胃粘膜防御因子増強薬(PG製剤):サイトテック

前回までは、攻撃因子抑制薬である酸分泌抑制薬について触れてきましたが、今回からは、胃粘膜防御因子増強薬についてまとめます。まずはプロスタグランジン製剤(PG製剤)である、サイトテック(ミソプロストール)からです。

 

◆ポイント◆

①PGE1誘導体であり、PGを増加させることで、胃粘膜の防御因子を増強する。

②適応は、NSAIDSの長期投与時に見られる胃・十二指腸潰瘍である。

③妊婦には禁忌である。

 

①PGE1誘導体であり、PGを増加させることで、胃粘膜の防御因子を増強する。

プロスタグランジン(PG)は、細胞膜リン脂質から生成される生理活性物質です。PGE1は消化管粘膜の保護に関わるPGのサブタイプのうちの一つですが、PGE1誘導体であるサイトテックは、PG受容体に作用することで、①胃粘膜血流の増加、②胃の粘液分泌促進、③胃酸分泌抑制などの作用を示し、胃粘膜を保護します。

 

②適応は、NSAIDSの長期投与時に見られる胃・十二指腸潰瘍である。

サイトテックは、NSAIDSの長期投与に伴う胃及び十二指腸潰瘍に対する適応が承認された初めてのお薬です。添付文書に以下の記載があります。

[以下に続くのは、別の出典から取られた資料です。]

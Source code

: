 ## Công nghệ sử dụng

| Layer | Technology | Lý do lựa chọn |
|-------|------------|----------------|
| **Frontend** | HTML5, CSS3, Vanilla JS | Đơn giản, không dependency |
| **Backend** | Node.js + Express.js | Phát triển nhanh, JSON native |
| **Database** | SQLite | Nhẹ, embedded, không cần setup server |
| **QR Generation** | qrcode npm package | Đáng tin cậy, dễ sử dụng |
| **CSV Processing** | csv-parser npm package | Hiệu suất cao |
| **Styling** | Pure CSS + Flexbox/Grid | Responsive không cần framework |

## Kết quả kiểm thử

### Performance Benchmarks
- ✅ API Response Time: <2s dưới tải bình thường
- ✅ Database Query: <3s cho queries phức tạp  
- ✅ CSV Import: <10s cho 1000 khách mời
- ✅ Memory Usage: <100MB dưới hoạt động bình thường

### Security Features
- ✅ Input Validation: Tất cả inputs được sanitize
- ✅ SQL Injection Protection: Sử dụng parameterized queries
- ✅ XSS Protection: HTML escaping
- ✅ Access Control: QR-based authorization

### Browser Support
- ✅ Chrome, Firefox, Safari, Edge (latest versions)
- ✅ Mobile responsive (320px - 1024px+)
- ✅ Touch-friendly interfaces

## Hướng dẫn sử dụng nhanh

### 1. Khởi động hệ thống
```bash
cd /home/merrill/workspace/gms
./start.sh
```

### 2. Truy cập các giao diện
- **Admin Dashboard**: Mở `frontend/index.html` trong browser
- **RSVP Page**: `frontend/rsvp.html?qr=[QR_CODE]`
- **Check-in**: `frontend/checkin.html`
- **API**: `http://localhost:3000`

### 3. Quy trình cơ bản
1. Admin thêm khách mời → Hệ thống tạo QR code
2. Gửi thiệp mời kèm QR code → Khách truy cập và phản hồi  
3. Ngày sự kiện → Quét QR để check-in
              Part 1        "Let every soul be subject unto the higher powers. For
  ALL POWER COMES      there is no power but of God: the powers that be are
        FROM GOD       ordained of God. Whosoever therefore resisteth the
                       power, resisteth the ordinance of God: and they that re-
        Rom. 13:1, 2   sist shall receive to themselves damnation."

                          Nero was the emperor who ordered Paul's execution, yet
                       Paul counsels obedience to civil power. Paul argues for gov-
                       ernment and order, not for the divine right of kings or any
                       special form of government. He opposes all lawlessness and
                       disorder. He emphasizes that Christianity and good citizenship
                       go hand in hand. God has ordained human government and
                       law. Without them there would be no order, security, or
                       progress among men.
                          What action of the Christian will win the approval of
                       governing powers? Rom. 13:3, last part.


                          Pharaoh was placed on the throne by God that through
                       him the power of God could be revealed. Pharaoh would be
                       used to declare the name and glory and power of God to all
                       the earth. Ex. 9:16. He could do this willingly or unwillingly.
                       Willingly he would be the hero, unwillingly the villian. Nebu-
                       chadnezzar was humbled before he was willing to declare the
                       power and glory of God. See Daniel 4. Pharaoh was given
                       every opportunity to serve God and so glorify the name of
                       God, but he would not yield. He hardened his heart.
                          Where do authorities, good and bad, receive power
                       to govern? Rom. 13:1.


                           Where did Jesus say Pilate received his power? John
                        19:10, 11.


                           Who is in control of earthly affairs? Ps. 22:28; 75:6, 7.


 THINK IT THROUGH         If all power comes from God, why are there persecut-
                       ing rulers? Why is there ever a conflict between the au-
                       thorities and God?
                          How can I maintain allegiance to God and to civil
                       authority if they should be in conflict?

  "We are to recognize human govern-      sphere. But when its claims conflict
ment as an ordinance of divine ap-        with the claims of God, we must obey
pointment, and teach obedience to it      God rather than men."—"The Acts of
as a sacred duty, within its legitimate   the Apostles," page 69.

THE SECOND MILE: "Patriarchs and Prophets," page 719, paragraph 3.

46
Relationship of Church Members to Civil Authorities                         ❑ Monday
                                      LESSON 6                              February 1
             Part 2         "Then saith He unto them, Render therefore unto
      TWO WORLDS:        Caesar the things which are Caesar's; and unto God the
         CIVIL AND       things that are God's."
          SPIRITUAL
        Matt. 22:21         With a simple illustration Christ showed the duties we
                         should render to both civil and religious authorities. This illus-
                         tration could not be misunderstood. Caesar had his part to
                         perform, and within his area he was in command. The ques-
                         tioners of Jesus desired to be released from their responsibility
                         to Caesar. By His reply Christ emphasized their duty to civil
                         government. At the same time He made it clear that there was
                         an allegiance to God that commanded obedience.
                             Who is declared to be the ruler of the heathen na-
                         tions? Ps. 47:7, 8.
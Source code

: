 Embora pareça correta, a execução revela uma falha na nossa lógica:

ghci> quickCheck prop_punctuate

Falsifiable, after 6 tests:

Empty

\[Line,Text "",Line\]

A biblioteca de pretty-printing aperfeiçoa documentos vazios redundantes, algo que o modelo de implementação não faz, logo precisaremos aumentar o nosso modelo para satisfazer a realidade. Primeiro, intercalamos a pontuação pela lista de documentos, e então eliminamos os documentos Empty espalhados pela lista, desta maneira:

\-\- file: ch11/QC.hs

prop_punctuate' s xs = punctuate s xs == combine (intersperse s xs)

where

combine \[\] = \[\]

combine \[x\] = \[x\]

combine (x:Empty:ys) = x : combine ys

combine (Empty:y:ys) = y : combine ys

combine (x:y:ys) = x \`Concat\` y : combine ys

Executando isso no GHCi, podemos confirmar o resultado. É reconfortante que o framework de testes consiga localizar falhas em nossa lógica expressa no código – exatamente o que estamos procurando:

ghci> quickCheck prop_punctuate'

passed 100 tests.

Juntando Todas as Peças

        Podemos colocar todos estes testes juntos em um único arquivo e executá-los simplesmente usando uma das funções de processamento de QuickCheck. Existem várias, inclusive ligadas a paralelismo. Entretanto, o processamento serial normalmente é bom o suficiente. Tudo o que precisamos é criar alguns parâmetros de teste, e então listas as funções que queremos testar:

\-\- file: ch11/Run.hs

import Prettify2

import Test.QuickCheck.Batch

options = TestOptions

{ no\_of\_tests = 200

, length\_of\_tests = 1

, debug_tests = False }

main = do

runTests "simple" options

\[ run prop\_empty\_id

「本剤は原則として非ステロイド性消炎鎮痛剤を3ヵ月以上長期投与する必要がある関節炎患者等の胃潰瘍及び十二指腸潰瘍の 治療にのみ用いること。」

 

③妊婦には禁忌である。

サイトテックは、子宮収縮作用があり、流産の危険性や子宮出血の可能性があるため、妊婦には禁忌です。

 

※上記内容は記載時点での情報です。情報を使用する際は、最新の添付文書等で常に確認してください。